Between 775 and 1366 Intel changed the cache layout between cores. On 775, each core has its own cache and there's a collective pool. If it doesn't find the result in its own cache, or the pool, it then has to query the cache of the other cores and finally run the calculation if it doesn't find the result. On 1366, each core has some cache dedicated to it, and the data in this cache is mirrored to the pool. It leads to less cache available overall, but if the core doesn't find data in its own cache or the pool, it knows it isn't stored anywhere on the chip.
The latter layout is more efficient, as you don't have cores repeatedly trying to access each others cache. This, possibly combined with triple channel ram, accounts for much of the performance per clock improvement of the new intel generation.

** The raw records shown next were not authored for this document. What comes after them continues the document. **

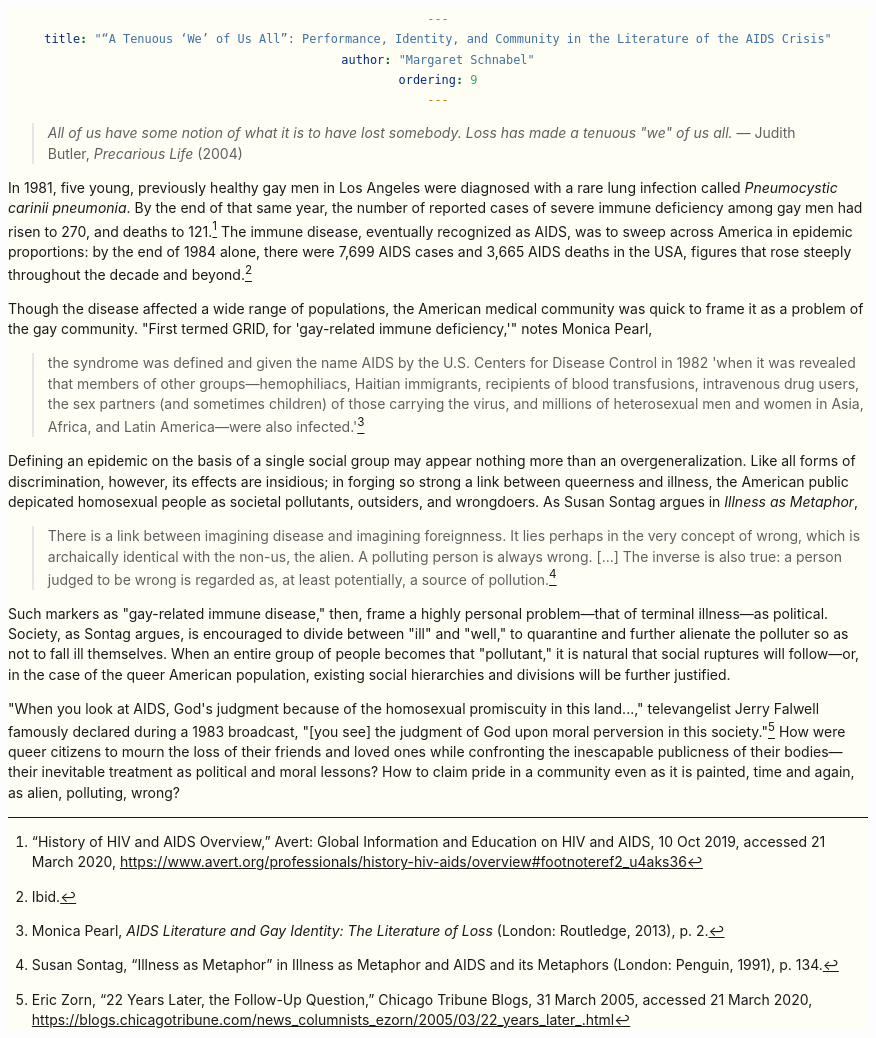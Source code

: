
 ```yaml
---
title: "“A Tenuous ‘We’ of Us All”: Performance, Identity, and Community in the Literature of the AIDS Crisis"
author: "Margaret Schnabel"
ordering: 9
---
```

<style>
body {background: rgb(255, 254, 245);}
h1, h3, h4 {color: rgb(245, 173, 29);}
div {text-align: center;}
</style>

> _All of us have some notion of what it is to have lost somebody. Loss has made a tenuous "we" of us all._
> — Judith Butler, *Precarious Life* (2004)

In 1981, five young, previously healthy gay men in Los Angeles were diagnosed with a rare lung infection called *Pneumocystic carinii pneumonia*. By the end of that same year, the number of reported cases of severe immune deficiency among gay men had risen to 270, and deaths to 121.[^1] The immune disease, eventually recognized as AIDS, was to sweep across America in epidemic proportions: by the end of 1984 alone, there were 7,699 AIDS cases and 3,665 AIDS deaths in the USA, figures that rose steeply throughout the decade and beyond.[^2]

Though the disease affected a wide range of populations, the American medical community was quick to frame it as a problem of the gay community. "First termed GRID, for 'gay-related immune deficiency,'" notes Monica Pearl,

> the syndrome was defined and given the name AIDS by the U.S. Centers for Disease Control in 1982 'when it was revealed that members of other groups—hemophiliacs, Haitian immigrants, recipients of blood transfusions, intravenous drug users, the sex partners (and sometimes children) of those carrying the virus, and millions of heterosexual men and women in Asia, Africa, and Latin America—were also infected.'[^3]

Defining an epidemic on the basis of a single social group may appear nothing more than an overgeneralization. Like all forms of discrimination, however, its effects are insidious; in forging so strong a link between queerness and illness, the American public depicated homosexual people as societal pollutants, outsiders, and wrongdoers. As Susan Sontag argues in *Illness as Metaphor*,

> There is a link between imagining disease and imagining foreignness. It lies perhaps in the very concept of wrong, which is archaically identical with the non-us, the alien. A polluting person is always wrong. [...] The inverse is also true: a person judged to be wrong is regarded as, at least potentially, a source of pollution.[^4]

Such markers as "gay-related immune disease," then, frame a highly personal problem—that of terminal illness—as political. Society, as Sontag argues, is encouraged to divide between "ill" and "well," to quarantine and further alienate the polluter so as not to fall ill themselves. When an entire group of people becomes that "pollutant," it is natural that social ruptures will follow—or, in the case of the queer American population, existing social hierarchies and divisions will be further justified.

"When you look at AIDS, God's judgment because of the homosexual promiscuity in this land...," televangelist Jerry Falwell famously declared during a 1983 broadcast, "[you see] the judgment of God upon moral perversion in this society."[^5] How were queer citizens to mourn the loss of their friends and loved ones while confronting the inescapable publicness of their bodies—their inevitable treatment as political and moral lessons? How to claim pride in a community even as it is painted, time and again, as alien, polluting, wrong?


[^1]: “History of HIV and AIDS Overview,” Avert: Global Information and Education on HIV and AIDS, 10 Oct 2019, accessed 21 March 2020, <https://www.avert.org/professionals/history-hiv-aids/overview#footnoteref2_u4aks36>
[^2]: Ibid.
[^3]: Monica Pearl, _AIDS Literature and Gay Identity: The Literature of Loss_ (London: Routledge, 2013), p. 2.
[^4]: Susan Sontag, “Illness as Metaphor” in Illness as Metaphor and AIDS and its Metaphors (London: Penguin, 1991), p. 134.
[^5]: Eric Zorn, “22 Years Later, the Follow-Up Question,” Chicago Tribune Blogs, 31 March 2005, accessed 21 March 2020, <https://blogs.chicagotribune.com/news_columnists_ezorn/2005/03/22_years_later_.html>
[^6]: Pearl, 6.
[^7]: Pearl, 7
[^8]: Tony Kushner, _Angels in America: A Gay Fantasia on National Themes, Part One: Millennium Approaches_ (London: Royal National Theatre, 1992) Act 1, Scene 4, p11. All subsequent references are to this edition and will be incorporated into the body of the essay in the format (act.scene.page).
[^9]: Sontag, 113.
[^10]: “Means” and “excuse,” in this case, highlight the distinction between a genuine separation of the ill from the well (“means”) and an application of “ill” as a species of euphemism for “other” (“excuse”).
[^11]: Judith Butler, _Gender Trouble_ (London: Routledge, 1990).
[^12]: J. L. Austin, _How to Do Things with Words_, ed. by J. O. Urmson and Marina Sbisá (Cambridge: Harvard University Press, 1962).
[^13]: Sontag, 77.
[^14]: Conversely, of course, this scene could imply that the audience is hallucinating along with Prior, and is thus similarly sick; Kushner avoids this possibility, however, by neglecting to break the third wall, maintaining a distance between the spectacle onstage and the ‘real’ world of the audience.
[^15]: These magical scenes also allow Kushner to implicitly connect Prior and Louis; Hebrew and the “Aleph” are proper to the Jewish faith, which Louis practices but Prior does not. By filling these scenes with religious codes that hold meaning to the person Prior loves, but not Prior himself, Kushner again emphasizes the relational qualities of language—their ability to connect via the cultural codes they carry—over their semantic content.
[^16]: _Angels in America_ (unnumbered pages before body of text).
[^17]: Eve Kosofsky Sedgwick, ‘White Glasses’ in _Tendencies_ (Durham: Duke University Press, 1993), pp. 252-66. All subsequent references are to this edition and incorporated into the body of the essay.
[^18]: Judith Butler, _Precarious Life: The Powers of Mourning and Violence_ (London: Verso, 2004), 34.
[^19]: Butler, 24.
[^20]: Blue, dir. by Derek Jarman (Zeitgeist Films, 1993) [DVD].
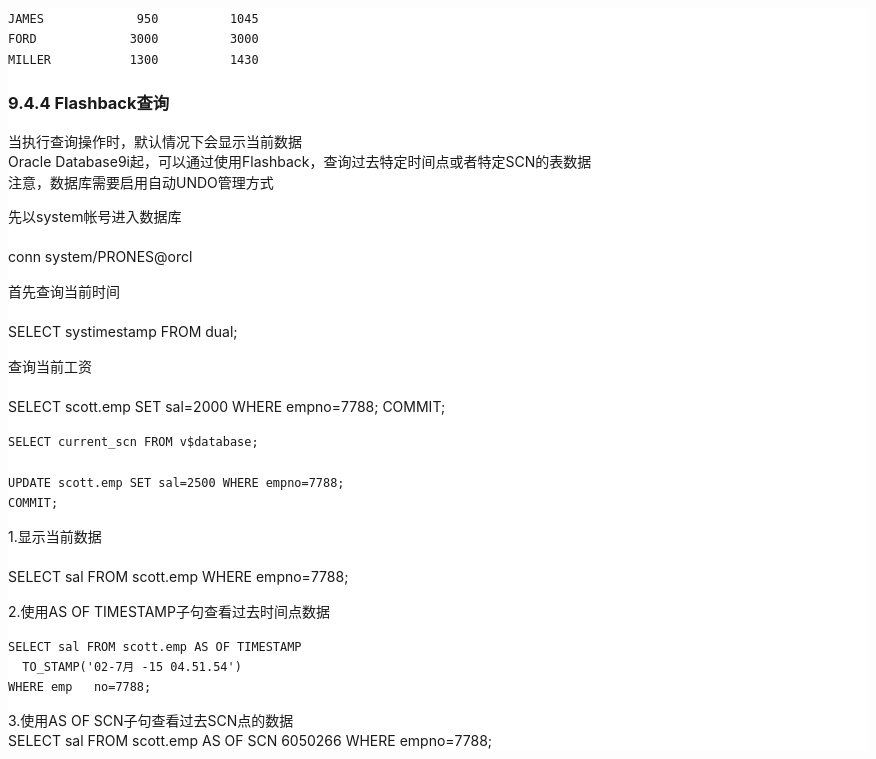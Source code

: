 	JAMES             950          1045
	FORD             3000          3000
	MILLER           1300          1430


### 9.4.4 Flashback查询
当执行查询操作时，默认情况下会显示当前数据  
Oracle Database9i起，可以通过使用Flashback，查询过去特定时间点或者特定SCN的表数据  
注意，数据库需要启用自动UNDO管理方式  

先以system帐号进入数据库  
​	
	conn system/PRONES@orcl  

首先查询当前时间  
​	
	SELECT systimestamp FROM dual;

查询当前工资  
​	
	SELECT scott.emp SET sal=2000 WHERE empno=7788;
	COMMIT;
	
	SELECT current_scn FROM v$database;
	
	UPDATE scott.emp SET sal=2500 WHERE empno=7788;
	COMMIT;

1.显示当前数据  
​	
	SELECT sal FROM scott.emp WHERE empno=7788;

2.使用AS OF TIMESTAMP子句查看过去时间点数据

	SELECT sal FROM scott.emp AS OF TIMESTAMP
	  TO_STAMP('02-7月 -15 04.51.54')
	WHERE emp	no=7788;

3.使用AS OF SCN子句查看过去SCN点的数据
​	
	SELECT sal FROM scott.emp AS OF SCN 6050266 WHERE empno=7788;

The point I'm trying to make is that your question doesn't make much sense. Is a core the processing area with cache attached? Or without it attached? And what do you make of any shared memory? At best all you can do is take two chips with the same number of cores and run tests against each other, which does lead to Q6600 < Q9650 < i7 920 without HT, all tested at the same clock speed.
I think 45nm transistors switch quicker than 65nm, and likewise 32nm quicker than 45nm, so shrinking the process size will also account for some of the improvement.
I've no idea what AMD is doing though, over to BigWayne for that.